───── ENTRIES PROVIDED ─────

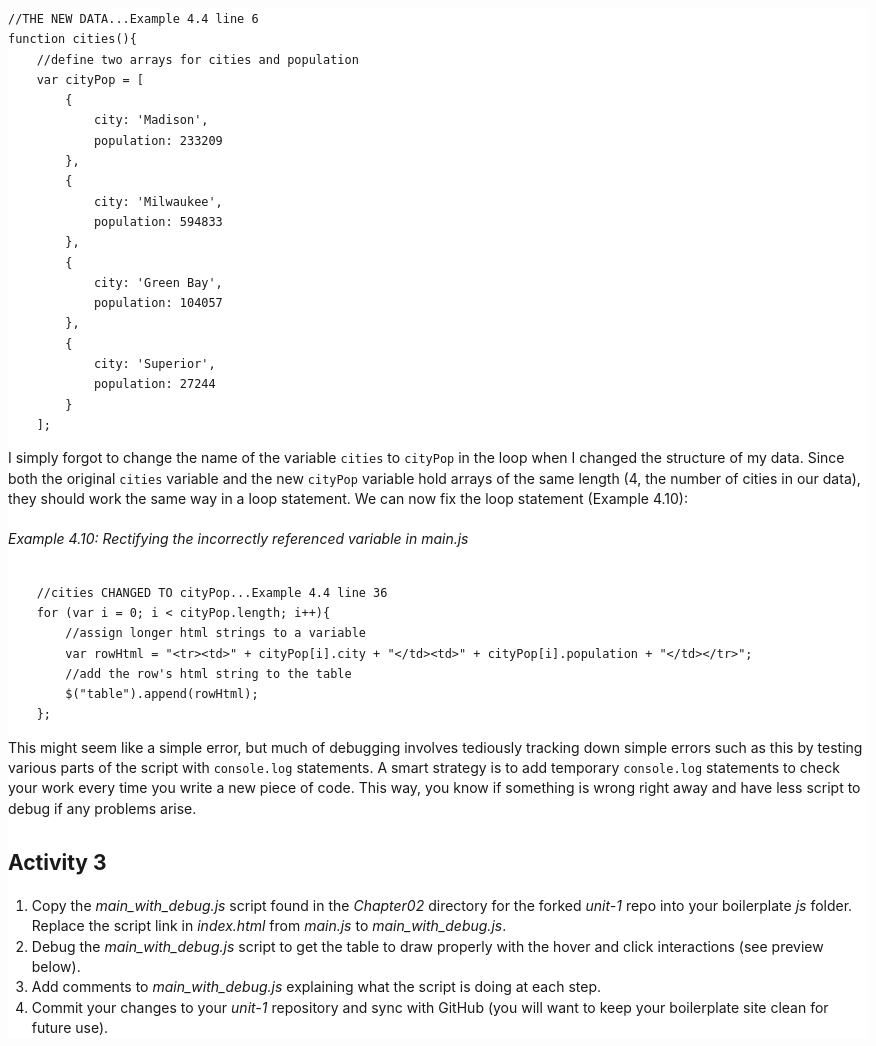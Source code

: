     //THE NEW DATA...Example 4.4 line 6
    function cities(){
        //define two arrays for cities and population
        var cityPop = [
            { 
                city: 'Madison',
                population: 233209
            },
            {
                city: 'Milwaukee',
                population: 594833
            },
            {
                city: 'Green Bay',
                population: 104057
            },
            {
                city: 'Superior',
                population: 27244
            }
        ];


I simply forgot to change the name of the variable `cities` to `cityPop` in the loop when I changed the structure of my data. Since both the original `cities` variable and the new `cityPop` variable hold arrays of the same length (4, the number of cities in our data), they should work the same way in a loop statement. We can now fix the loop statement (Example 4.10):

###### Example 4.10: Rectifying the incorrectly referenced variable in _main.js_

        //cities CHANGED TO cityPop...Example 4.4 line 36
        for (var i = 0; i < cityPop.length; i++){
            //assign longer html strings to a variable
            var rowHtml = "<tr><td>" + cityPop[i].city + "</td><td>" + cityPop[i].population + "</td></tr>";
            //add the row's html string to the table
            $("table").append(rowHtml);
        };


This might seem like a simple error, but much of debugging involves tediously tracking down simple errors such as this by testing various parts of the script with `console.log` statements. A smart strategy is to add temporary `console.log` statements to check your work every time you write a new piece of code. This way, you know if something is wrong right away and have less script to debug if any problems arise.

## Activity 3

1.  Copy the _main_with_debug.js_ script found in the _Chapter02_ directory for the forked _unit-1_ repo into your boilerplate _js_ folder. Replace the script link in _index.html_ from _main.js_ to _main_with_debug.js_.
2.  Debug the _main\_with\_debug.js_ script to get the table to draw properly with the hover and click interactions (see preview below).
3.  Add comments to _main\_with\_debug.js_ explaining what the script is doing at each step.
4.  Commit your changes to your _unit-1_ repository and sync with GitHub (you will want to keep your boilerplate site clean for future use). 
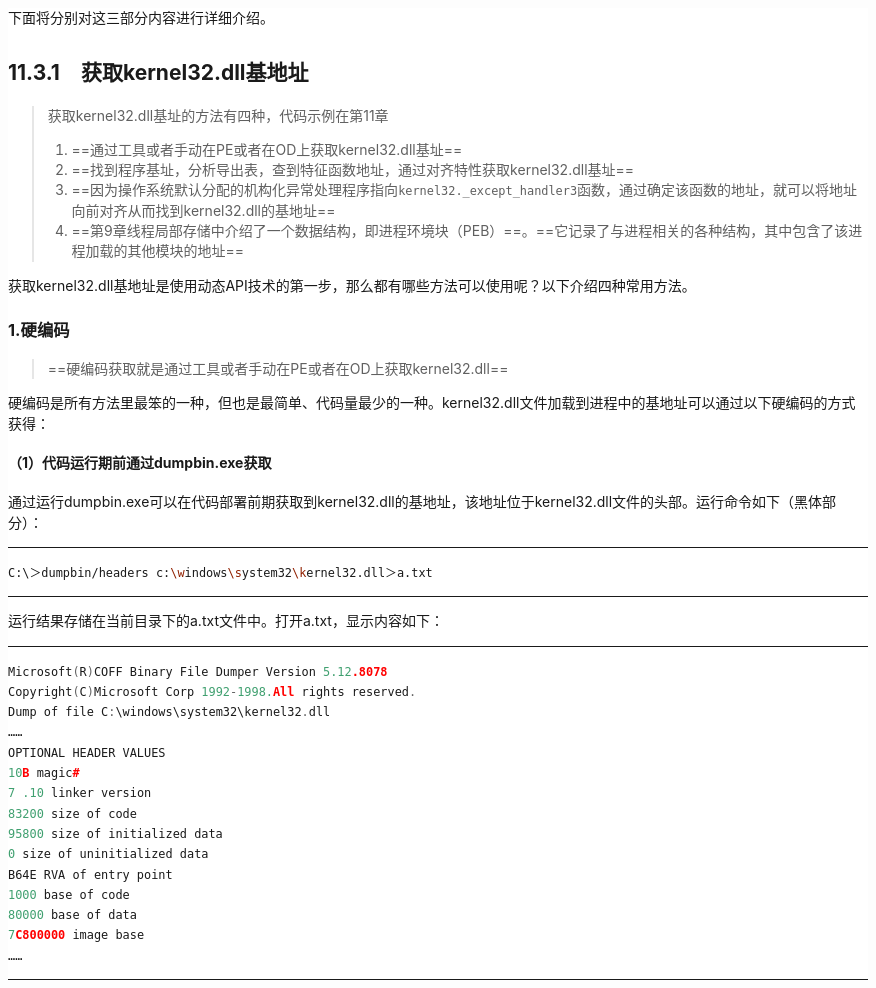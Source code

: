 下面将分别对这三部分内容进行详细介绍。

## 11.3.1　获取kernel32.dll基地址

> 获取kernel32.dll基址的方法有四种，代码示例在第11章
>
> 1. ==通过工具或者手动在PE或者在OD上获取kernel32.dll基址==
> 2. ==找到程序基址，分析导出表，查到特征函数地址，通过对齐特性获取kernel32.dll基址==
> 3. ==因为操作系统默认分配的机构化异常处理程序指向`kernel32._except_handler3`函数，通过确定该函数的地址，就可以将地址向前对齐从而找到kernel32.dll的基地址==
> 4. ==第9章线程局部存储中介绍了一个数据结构，即进程环境块（PEB）==。==它记录了与进程相关的各种结构，其中包含了该进程加载的其他模块的地址==

获取kernel32.dll基地址是使用动态API技术的第一步，那么都有哪些方法可以使用呢？以下介绍四种常用方法。

### 1.硬编码

> ==硬编码获取就是通过工具或者手动在PE或者在OD上获取kernel32.dll==

硬编码是所有方法里最笨的一种，但也是最简单、代码量最少的一种。kernel32.dll文件加载到进程中的基地址可以通过以下硬编码的方式获得：

#### （1）代码运行期前通过dumpbin.exe获取

通过运行dumpbin.exe可以在代码部署前期获取到kernel32.dll的基地址，该地址位于kernel32.dll文件的头部。运行命令如下（黑体部分）：

------

```bash
C:\＞dumpbin/headers c:\windows\system32\kernel32.dll＞a.txt
```

------

运行结果存储在当前目录下的a.txt文件中。打开a.txt，显示内容如下：

------

```cpp
Microsoft(R)COFF Binary File Dumper Version 5.12.8078
Copyright(C)Microsoft Corp 1992-1998.All rights reserved.
Dump of file C:\windows\system32\kernel32.dll
……
OPTIONAL HEADER VALUES
10B magic#
7 .10 linker version
83200 size of code
95800 size of initialized data
0 size of uninitialized data
B64E RVA of entry point
1000 base of code
80000 base of data
7C800000 image base
……
```

------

─────

TASK DESCRIPTION: For every line above, produce an exact transcription that omits the images.

EXERCISE SOLUTION:
Source code

:     //THE NEW DATA...Example 4.4 line 6
    function cities(){
        //define two arrays for cities and population
        var cityPop = [
            { 
                city: 'Madison',
                population: 233209
            },
            {
                city: 'Milwaukee',
                population: 594833
            },
            {
                city: 'Green Bay',
                population: 104057
            },
            {
                city: 'Superior',
                population: 27244
            }
        ];


I simply forgot to change the name of the variable `cities` to `cityPop` in the loop when I changed the structure of my data. Since both the original `cities` variable and the new `cityPop` variable hold arrays of the same length (4, the number of cities in our data), they should work the same way in a loop statement. We can now fix the loop statement (Example 4.10):

###### Example 4.10: Rectifying the incorrectly referenced variable in _main.js_

        //cities CHANGED TO cityPop...Example 4.4 line 36
        for (var i = 0; i < cityPop.length; i++){
            //assign longer html strings to a variable
            var rowHtml = "<tr><td>" + cityPop[i].city + "</td><td>" + cityPop[i].population + "</td></tr>";
            //add the row's html string to the table
            $("table").append(rowHtml);
        };


This might seem like a simple error, but much of debugging involves tediously tracking down simple errors such as this by testing various parts of the script with `console.log` statements. A smart strategy is to add temporary `console.log` statements to check your work every time you write a new piece of code. This way, you know if something is wrong right away and have less script to debug if any problems arise.

## Activity 3

1.  Copy the _main_with_debug.js_ script found in the _Chapter02_ directory for the forked _unit-1_ repo into your boilerplate _js_ folder. Replace the script link in _index.html_ from _main.js_ to _main_with_debug.js_.
2.  Debug the _main\_with\_debug.js_ script to get the table to draw properly with the hover and click interactions (see preview below).
3.  Add comments to _main\_with\_debug.js_ explaining what the script is doing at each step.
4.  Commit your changes to your _unit-1_ repository and sync with GitHub (you will want to keep your boilerplate site clean for future use). 
Source code

: 下面将分别对这三部分内容进行详细介绍。

## 11.3.1　获取kernel32.dll基地址

> 获取kernel32.dll基址的方法有四种，代码示例在第11章
>
> 1. ==通过工具或者手动在PE或者在OD上获取kernel32.dll基址==
> 2. ==找到程序基址，分析导出表，查到特征函数地址，通过对齐特性获取kernel32.dll基址==
> 3. ==因为操作系统默认分配的机构化异常处理程序指向`kernel32._except_handler3`函数，通过确定该函数的地址，就可以将地址向前对齐从而找到kernel32.dll的基地址==
> 4. ==第9章线程局部存储中介绍了一个数据结构，即进程环境块（PEB）==。==它记录了与进程相关的各种结构，其中包含了该进程加载的其他模块的地址==

获取kernel32.dll基地址是使用动态API技术的第一步，那么都有哪些方法可以使用呢？以下介绍四种常用方法。

### 1.硬编码

> ==硬编码获取就是通过工具或者手动在PE或者在OD上获取kernel32.dll==

硬编码是所有方法里最笨的一种，但也是最简单、代码量最少的一种。kernel32.dll文件加载到进程中的基地址可以通过以下硬编码的方式获得：

#### （1）代码运行期前通过dumpbin.exe获取

通过运行dumpbin.exe可以在代码部署前期获取到kernel32.dll的基地址，该地址位于kernel32.dll文件的头部。运行命令如下（黑体部分）：

------

```bash
C:\＞dumpbin/headers c:\windows\system32\kernel32.dll＞a.txt
```

------

运行结果存储在当前目录下的a.txt文件中。打开a.txt，显示内容如下：

------

```cpp
Microsoft(R)COFF Binary File Dumper Version 5.12.8078
Copyright(C)Microsoft Corp 1992-1998.All rights reserved.
Dump of file C:\windows\system32\kernel32.dll
……
OPTIONAL HEADER VALUES
10B magic#
7 .10 linker version
83200 size of code
95800 size of initialized data
0 size of uninitialized data
B64E RVA of entry point
1000 base of code
80000 base of data
7C800000 image base
……
```

------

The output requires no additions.